*** Opening Available data ***
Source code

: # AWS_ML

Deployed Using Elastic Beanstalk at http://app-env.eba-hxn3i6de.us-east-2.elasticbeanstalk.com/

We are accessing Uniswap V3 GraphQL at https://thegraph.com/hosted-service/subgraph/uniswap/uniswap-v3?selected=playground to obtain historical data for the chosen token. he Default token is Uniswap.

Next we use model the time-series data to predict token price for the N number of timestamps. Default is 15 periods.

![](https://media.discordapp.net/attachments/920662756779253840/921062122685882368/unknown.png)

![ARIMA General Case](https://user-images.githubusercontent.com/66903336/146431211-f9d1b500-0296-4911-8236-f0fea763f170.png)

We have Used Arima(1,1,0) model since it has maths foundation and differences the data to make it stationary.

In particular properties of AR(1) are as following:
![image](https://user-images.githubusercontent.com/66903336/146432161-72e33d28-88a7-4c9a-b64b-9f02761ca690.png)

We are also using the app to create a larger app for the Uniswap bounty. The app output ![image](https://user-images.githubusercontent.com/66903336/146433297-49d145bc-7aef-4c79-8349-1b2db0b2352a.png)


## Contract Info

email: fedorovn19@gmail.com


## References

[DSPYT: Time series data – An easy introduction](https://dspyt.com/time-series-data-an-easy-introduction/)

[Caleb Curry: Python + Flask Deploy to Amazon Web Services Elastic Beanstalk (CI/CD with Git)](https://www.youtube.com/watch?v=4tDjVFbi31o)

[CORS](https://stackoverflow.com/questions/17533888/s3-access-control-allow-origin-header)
*** Closing Available data ***
*** Opening Available data ***
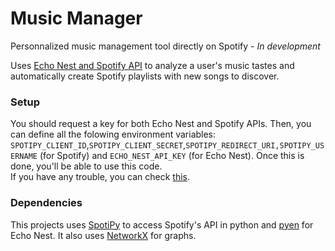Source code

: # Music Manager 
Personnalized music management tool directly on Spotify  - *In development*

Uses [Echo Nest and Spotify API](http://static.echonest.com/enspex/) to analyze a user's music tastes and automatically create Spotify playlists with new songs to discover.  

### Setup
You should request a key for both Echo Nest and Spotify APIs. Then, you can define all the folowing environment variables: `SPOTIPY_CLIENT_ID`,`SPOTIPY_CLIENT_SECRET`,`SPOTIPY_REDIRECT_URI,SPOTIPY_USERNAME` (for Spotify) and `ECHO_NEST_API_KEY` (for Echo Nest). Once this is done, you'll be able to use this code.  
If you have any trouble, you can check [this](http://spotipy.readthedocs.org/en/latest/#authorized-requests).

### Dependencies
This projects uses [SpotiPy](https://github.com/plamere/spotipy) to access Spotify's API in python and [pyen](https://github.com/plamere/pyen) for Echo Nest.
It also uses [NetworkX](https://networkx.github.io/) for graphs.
*** Closing Available data ***
■ **Activity**
Check each line above for "Spotify" and return the ones that have it.

■ **Answer to the problem**
Personnalized music management tool directly on Spotify  - *In development*
Uses [Echo Nest and Spotify API](http://static.echonest.com/enspex/) to analyze a user's music tastes and automatically create Spotify playlists with new songs to discover.  
You should request a key for both Echo Nest and Spotify APIs. Then, you can define all the folowing environment variables: `SPOTIPY_CLIENT_ID`,`SPOTIPY_CLIENT_SECRET`,`SPOTIPY_REDIRECT_URI,SPOTIPY_USERNAME` (for Spotify) and `ECHO_NEST_API_KEY` (for Echo Nest). Once this is done, you'll be able to use this code.  
This projects uses [SpotiPy](https://github.com/plamere/spotipy) to access Spotify's API in python and [pyen](https://github.com/plamere/pyen) for Echo Nest.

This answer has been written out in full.